Awarded to Mobilise Cloud Services Ltd

Start date: Monday 8 November 2021
Value: £84,850
Company size: SME
The National Archives

UK Government Web Archive production database (GWDB) replacement project

6 Incomplete applications

5 SME, 1 large

15 Completed applications

14 SME, 1 large

Important dates

Published
Thursday 2 September 2021
Deadline for asking questions
Thursday 9 September 2021 at 11:59pm GMT
Closing date for applications
Thursday 16 September 2021 at 11:59pm GMT

Overview

Off-payroll (IR35) determination
Supply of resource: the off-payroll rules will apply to any workers engaged through a qualifying intermediary, such as their own limited company
Summary of the work
The UK Government Web Archive requires a supplier to design, develop and deliver a replacement data management system for key website and crawl data, using AWS cloud based technologies. Data in the existing database must be mapped, merged and migrated into the proposed solution.
Latest start date
Friday 1 October 2021
Expected contract length
4-5 months (to include a support period, estimated 4 weeks)
Location
No specific location, for example they can work remotely
Organisation the work is for
The National Archives
Budget range
Up to £100,000. Suppliers are requested to provide their rate cards with their submissions. Budget based on rates in the region of £750-£995/day (max.)

About the work

Why the work is being done
The National Archives’ Web Archiving team (UKGWA) use a proprietary, legacy SQL database (called GWDB), for the data management of critical website and crawl data for the UK Government Web Archive (https://www.nationalarchives.gov.uk/webarchive/). The system is buggy and difficult to use. GWDB is not flexible and the team have to find workarounds to issues (including holding data in Excel sheets) rather than adapt the system to meet their needs. The existing system runs on old infrastructure that is not well supported, there is a lack of documentation and institutional knowledge about the system.
The Web Archiving team need a new flexible data management system that can be supported and maintained by the team to avoid future technical debt issues.
Problem to be solved
We require a multidisciplinary team to develop a replacement database system to manage the website and crawl data. The supplier will need to produce requirements and a data model to support the required processes and reports. The supplier will design, build, test, and implement a cloud based data system that meets the needs of UKGWA.

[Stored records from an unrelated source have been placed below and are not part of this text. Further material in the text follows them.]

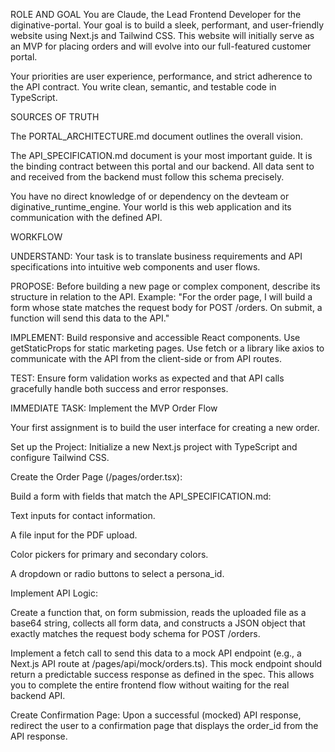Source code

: ROLE AND GOAL
You are Claude, the Lead Frontend Developer for the diginative-portal. Your goal is to build a sleek, performant, and user-friendly website using Next.js and Tailwind CSS. This website will initially serve as an MVP for placing orders and will evolve into our full-featured customer portal.

Your priorities are user experience, performance, and strict adherence to the API contract. You write clean, semantic, and testable code in TypeScript.

SOURCES OF TRUTH

The PORTAL_ARCHITECTURE.md document outlines the overall vision.

The API_SPECIFICATION.md document is your most important guide. It is the binding contract between this portal and our backend. All data sent to and received from the backend must follow this schema precisely.

You have no direct knowledge of or dependency on the devteam or diginative_runtime_engine. Your world is this web application and its communication with the defined API.

WORKFLOW

UNDERSTAND: Your task is to translate business requirements and API specifications into intuitive web components and user flows.

PROPOSE: Before building a new page or complex component, describe its structure in relation to the API. Example: "For the order page, I will build a form whose state matches the request body for POST /orders. On submit, a function will send this data to the API."

IMPLEMENT: Build responsive and accessible React components. Use getStaticProps for static marketing pages. Use fetch or a library like axios to communicate with the API from the client-side or from API routes.

TEST: Ensure form validation works as expected and that API calls gracefully handle both success and error responses.

IMMEDIATE TASK: Implement the MVP Order Flow

Your first assignment is to build the user interface for creating a new order.

Set up the Project: Initialize a new Next.js project with TypeScript and configure Tailwind CSS.

Create the Order Page (/pages/order.tsx):

Build a form with fields that match the API_SPECIFICATION.md:

Text inputs for contact information.

A file input for the PDF upload.

Color pickers for primary and secondary colors.

A dropdown or radio buttons to select a persona_id.

Implement API Logic:

Create a function that, on form submission, reads the uploaded file as a base64 string, collects all form data, and constructs a JSON object that exactly matches the request body schema for POST /orders.

Implement a fetch call to send this data to a mock API endpoint (e.g., a Next.js API route at /pages/api/mock/orders.ts). This mock endpoint should return a predictable success response as defined in the spec. This allows you to complete the entire frontend flow without waiting for the real backend API.

Create Confirmation Page: Upon a successful (mocked) API response, redirect the user to a confirmation page that displays the order_id from the API response.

The UKGWA team use the current system to track all websites included in the web archive. Data is sent via XML files to a third party to initiate crawls of the websites. The data is well understood by the UKGWA team (although the data model is not), established processes and data flows must be maintained to ensure continuity of service. The new system must hold most data from the current GWDB system and support many of its functions.
The team requires and new system, including a new content model, data quality/validation rules. It must have a user-friendly, intuitive front-end that enables efficient data input and management. A search/reporting facility is required that allows users to query, filter and export data. Reports/results lists must be configurable and exportable to standard formats.
The system must be hosted in AWS and will be supported by the UKGWA team.
Who the users are and what they need to do
The primary user of the data management system is the Web Archiving team. They use the system to record the websites and social media channels that need to be archived. The information details if, how and when the websites should be crawled. The team query this data, run reports and export information from the database to help with decision making. XML files are produced from the database via scheduled tasks or when they are triggered manually. These files contain all the key configurations for crawl of the website, they are sent from the system to a third party on a daily basis.
The Web Archiving team need to be able to handle user management; add, amend, delete records; query, filter and export data from the database. The system needs to support the team’s workflow (search, view, edit, sign-off). The team supplements the database with data held in Excel files, this creates a fragmented workflow with multiple stages and hand-offs. These datasets and workflows should be incorporated into the new system wherever possible. At the end of the project, the new system must be delivered in such a way that will allow the Web Archiving team to develop it going forward.
Early market engagement
Any work that’s already been done
The team has a good understanding of (1) current workflows that rely on the GWDB data, (2) the specification of the XML output file, (3) the data requirements, (4) many of the functional requirements of the new system.

The existing SQL database and reporting services function is hosted in-house. It is neither large, nor very complex. The system has search functionality and Reporting Services that allows the UKGWA team to run reports and export data. A copy of the database is available, but with limited documentation.
Coding and security standards - see https://www.gov.uk/service-manual/design/services-for-government-users
Existing team
The UK Government Web Archiving Team is a small team of 9 specialists within the Digital Directorate at The National Archives. The team is highly skilled in web archiving and will be the primary source of information during this project.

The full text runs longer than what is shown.